This press release includes non-GAAP financial measures as further described herein. These non-GAAP measures do not have a standardized meaning under GAAP. Investors are cautioned that these measures should not be construed as alternatives to net income or loss, cash flow from operating activities or other measures of financial performance as determined in accordance with GAAP. Gran Tierra’s method of calculating these measures may differ from other companies and, accordingly, they may not be comparable to similar measures used by other companies. Each non-GAAP financial measure is presented along with the corresponding GAAP measure so as to not imply that more emphasis should be placed on the non-GAAP measure.

Gross profit is derived from oil, natural gas and NGL sales, net of direct production costs including operating expenses, transportation, and depletion, depreciation, and accretion (“DD&A”). Gross profit does not include general and administrative expenses, interest, taxes, or other non-operating items.

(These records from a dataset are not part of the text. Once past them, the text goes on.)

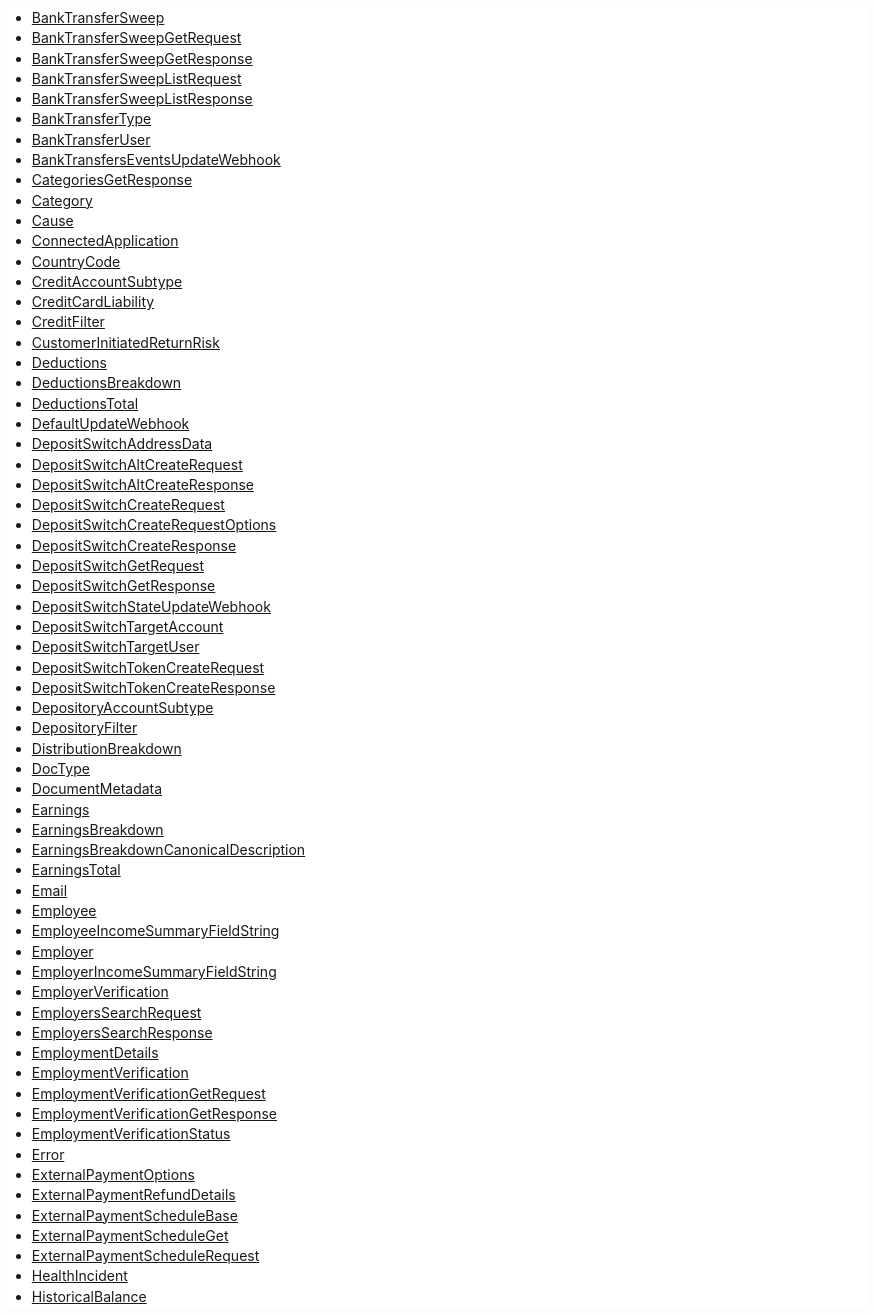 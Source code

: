 - [BankTransferSweep](docs/BankTransferSweep.md)
 - [BankTransferSweepGetRequest](docs/BankTransferSweepGetRequest.md)
 - [BankTransferSweepGetResponse](docs/BankTransferSweepGetResponse.md)
 - [BankTransferSweepListRequest](docs/BankTransferSweepListRequest.md)
 - [BankTransferSweepListResponse](docs/BankTransferSweepListResponse.md)
 - [BankTransferType](docs/BankTransferType.md)
 - [BankTransferUser](docs/BankTransferUser.md)
 - [BankTransfersEventsUpdateWebhook](docs/BankTransfersEventsUpdateWebhook.md)
 - [CategoriesGetResponse](docs/CategoriesGetResponse.md)
 - [Category](docs/Category.md)
 - [Cause](docs/Cause.md)
 - [ConnectedApplication](docs/ConnectedApplication.md)
 - [CountryCode](docs/CountryCode.md)
 - [CreditAccountSubtype](docs/CreditAccountSubtype.md)
 - [CreditCardLiability](docs/CreditCardLiability.md)
 - [CreditFilter](docs/CreditFilter.md)
 - [CustomerInitiatedReturnRisk](docs/CustomerInitiatedReturnRisk.md)
 - [Deductions](docs/Deductions.md)
 - [DeductionsBreakdown](docs/DeductionsBreakdown.md)
 - [DeductionsTotal](docs/DeductionsTotal.md)
 - [DefaultUpdateWebhook](docs/DefaultUpdateWebhook.md)
 - [DepositSwitchAddressData](docs/DepositSwitchAddressData.md)
 - [DepositSwitchAltCreateRequest](docs/DepositSwitchAltCreateRequest.md)
 - [DepositSwitchAltCreateResponse](docs/DepositSwitchAltCreateResponse.md)
 - [DepositSwitchCreateRequest](docs/DepositSwitchCreateRequest.md)
 - [DepositSwitchCreateRequestOptions](docs/DepositSwitchCreateRequestOptions.md)
 - [DepositSwitchCreateResponse](docs/DepositSwitchCreateResponse.md)
 - [DepositSwitchGetRequest](docs/DepositSwitchGetRequest.md)
 - [DepositSwitchGetResponse](docs/DepositSwitchGetResponse.md)
 - [DepositSwitchStateUpdateWebhook](docs/DepositSwitchStateUpdateWebhook.md)
 - [DepositSwitchTargetAccount](docs/DepositSwitchTargetAccount.md)
 - [DepositSwitchTargetUser](docs/DepositSwitchTargetUser.md)
 - [DepositSwitchTokenCreateRequest](docs/DepositSwitchTokenCreateRequest.md)
 - [DepositSwitchTokenCreateResponse](docs/DepositSwitchTokenCreateResponse.md)
 - [DepositoryAccountSubtype](docs/DepositoryAccountSubtype.md)
 - [DepositoryFilter](docs/DepositoryFilter.md)
 - [DistributionBreakdown](docs/DistributionBreakdown.md)
 - [DocType](docs/DocType.md)
 - [DocumentMetadata](docs/DocumentMetadata.md)
 - [Earnings](docs/Earnings.md)
 - [EarningsBreakdown](docs/EarningsBreakdown.md)
 - [EarningsBreakdownCanonicalDescription](docs/EarningsBreakdownCanonicalDescription.md)
 - [EarningsTotal](docs/EarningsTotal.md)
 - [Email](docs/Email.md)
 - [Employee](docs/Employee.md)
 - [EmployeeIncomeSummaryFieldString](docs/EmployeeIncomeSummaryFieldString.md)
 - [Employer](docs/Employer.md)
 - [EmployerIncomeSummaryFieldString](docs/EmployerIncomeSummaryFieldString.md)
 - [EmployerVerification](docs/EmployerVerification.md)
 - [EmployersSearchRequest](docs/EmployersSearchRequest.md)
 - [EmployersSearchResponse](docs/EmployersSearchResponse.md)
 - [EmploymentDetails](docs/EmploymentDetails.md)
 - [EmploymentVerification](docs/EmploymentVerification.md)
 - [EmploymentVerificationGetRequest](docs/EmploymentVerificationGetRequest.md)
 - [EmploymentVerificationGetResponse](docs/EmploymentVerificationGetResponse.md)
 - [EmploymentVerificationStatus](docs/EmploymentVerificationStatus.md)
 - [Error](docs/Error.md)
 - [ExternalPaymentOptions](docs/ExternalPaymentOptions.md)
 - [ExternalPaymentRefundDetails](docs/ExternalPaymentRefundDetails.md)
 - [ExternalPaymentScheduleBase](docs/ExternalPaymentScheduleBase.md)
 - [ExternalPaymentScheduleGet](docs/ExternalPaymentScheduleGet.md)
 - [ExternalPaymentScheduleRequest](docs/ExternalPaymentScheduleRequest.md)
 - [HealthIncident](docs/HealthIncident.md)
 - [HistoricalBalance](docs/HistoricalBalance.md) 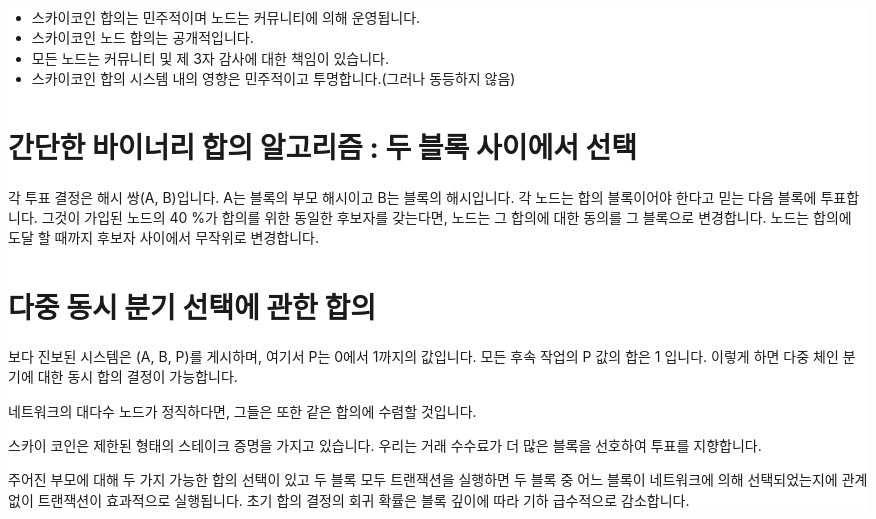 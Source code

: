 - 스카이코인 합의는 민주적이며 노드는 커뮤니티에 의해 운영됩니다.
- 스카이코인 노드 합의는 공개적입니다.
- 모든 노드는 커뮤니티 및 제 3자 감사에 대한 책임이 있습니다.
- 스카이코인 합의 시스템 내의 영향은 민주적이고 투명합니다.(그러나 동등하지 않음)

# 간단한 바이너리 합의 알고리즘 : 두 블록 사이에서 선택

각 투표 결정은 해시 쌍(A, B)입니다. 
A는 블록의 부모 해시이고 B는 블록의 해시입니다. 
각 노드는 합의 블록이어야 한다고 믿는 다음 블록에 투표합니다. 
그것이 가입된 노드의 40 %가 합의를 위한 동일한 후보자를 갖는다면, 
노드는 그 합의에 대한 동의를 그 블록으로 변경합니다. 
노드는 합의에 도달 할 때까지 후보자 사이에서 무작위로 변경합니다.

# 다중 동시 분기 선택에 관한 합의

보다 진보된 시스템은 (A, B, P)를 게시하며, 
여기서 P는 0에서 1까지의 값입니다. 
모든 후속 작업의 P 값의 합은 1 입니다. 
이렇게 하면 다중 체인 분기에 대한 동시 합의 결정이 가능합니다.

네트워크의 대다수 노드가 정직하다면, 
그들은 또한 같은 합의에 수렴할 것입니다.

스카이 코인은 제한된 형태의 스테이크 증명을 가지고 있습니다. 
우리는 거래 수수료가 더 많은 블록을 선호하여 투표를 지향합니다.

주어진 부모에 대해 두 가지 가능한 합의 
선택이 있고 두 블록 모두 트랜잭션을 실행하면 
두 블록 중 어느 블록이 네트워크에 의해 선택되었는지에 
관계없이 트랜잭션이 효과적으로 실행됩니다. 
초기 합의 결정의 회귀 확률은 블록 깊이에 
따라 기하 급수적으로 감소합니다.
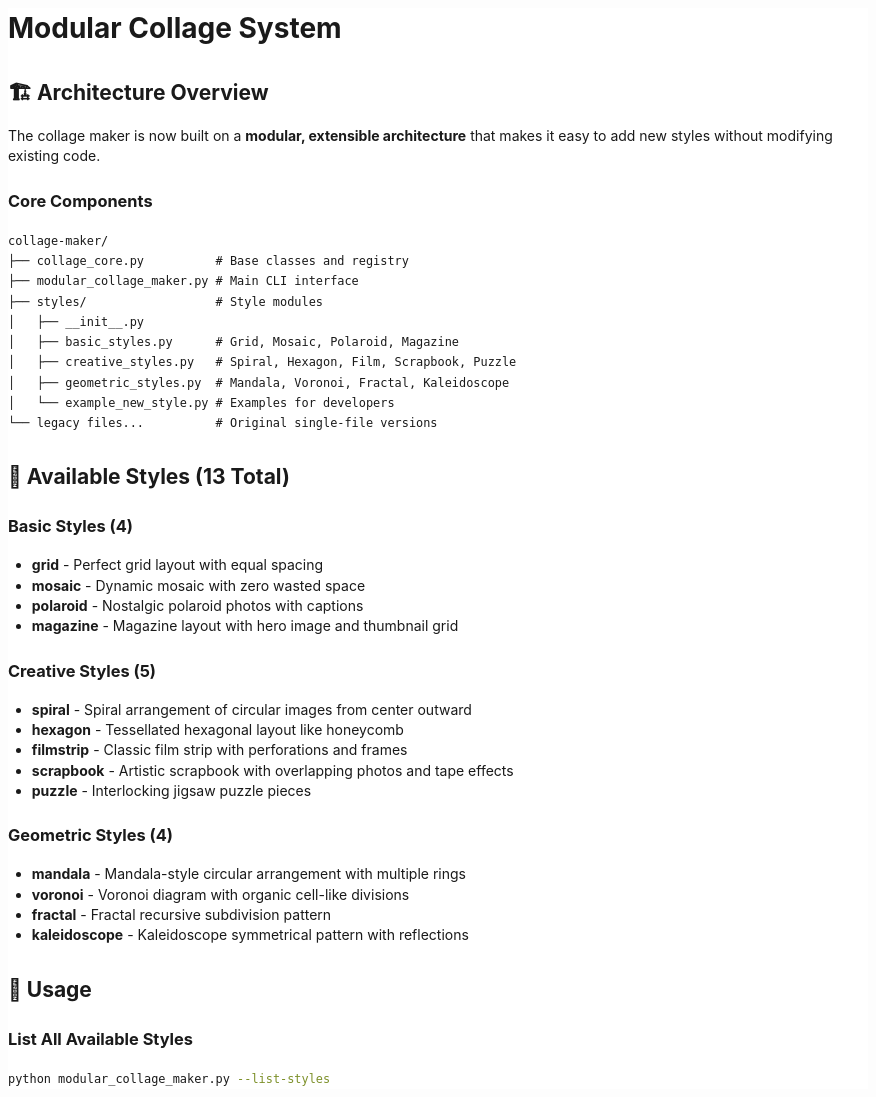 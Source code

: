 # Modular Collage System

## 🏗️ Architecture Overview

The collage maker is now built on a **modular, extensible architecture** that makes it easy to add new styles without modifying existing code.

### Core Components

```
collage-maker/
├── collage_core.py          # Base classes and registry
├── modular_collage_maker.py # Main CLI interface
├── styles/                  # Style modules
│   ├── __init__.py
│   ├── basic_styles.py      # Grid, Mosaic, Polaroid, Magazine
│   ├── creative_styles.py   # Spiral, Hexagon, Film, Scrapbook, Puzzle
│   ├── geometric_styles.py  # Mandala, Voronoi, Fractal, Kaleidoscope
│   └── example_new_style.py # Examples for developers
└── legacy files...          # Original single-file versions
```

## 🎨 Available Styles (13 Total)

### Basic Styles (4)
- **grid** - Perfect grid layout with equal spacing
- **mosaic** - Dynamic mosaic with zero wasted space  
- **polaroid** - Nostalgic polaroid photos with captions
- **magazine** - Magazine layout with hero image and thumbnail grid

### Creative Styles (5)
- **spiral** - Spiral arrangement of circular images from center outward
- **hexagon** - Tessellated hexagonal layout like honeycomb
- **filmstrip** - Classic film strip with perforations and frames
- **scrapbook** - Artistic scrapbook with overlapping photos and tape effects
- **puzzle** - Interlocking jigsaw puzzle pieces

### Geometric Styles (4)
- **mandala** - Mandala-style circular arrangement with multiple rings
- **voronoi** - Voronoi diagram with organic cell-like divisions
- **fractal** - Fractal recursive subdivision pattern
- **kaleidoscope** - Kaleidoscope symmetrical pattern with reflections

## 🚀 Usage

### List All Available Styles
```bash
python modular_collage_maker.py --list-styles
```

Operating netback, as presented, is defined as gross profit less depletion and accretion related to producing assets. Management believes that operating netback is a useful supplemental measure for management and investors to analyze financial performance and provides an indication of the results generated by our principal business activities prior to the consideration of other income and expenses. A reconciliation from oil sales to operating netback is provided in the table below.

Cash netback, as presented, is most directly comparable to gross profit and is calculated as gross profit adjusted for depletion and accretion related to producing assets, cash G&A expenses, severance expenses, transaction costs, export tax, realized foreign exchange gain, cash settlement on derivative instruments, interest expense excluding amortization of debt issuance costs, interest income other cash gain, net lease payments, and current income tax. Management believes that operating netback and cash netback are useful supplemental measures for management and investors to analyze financial performance and provides an indication of the results generated by our principal business activities prior to the consideration of other income and expenses.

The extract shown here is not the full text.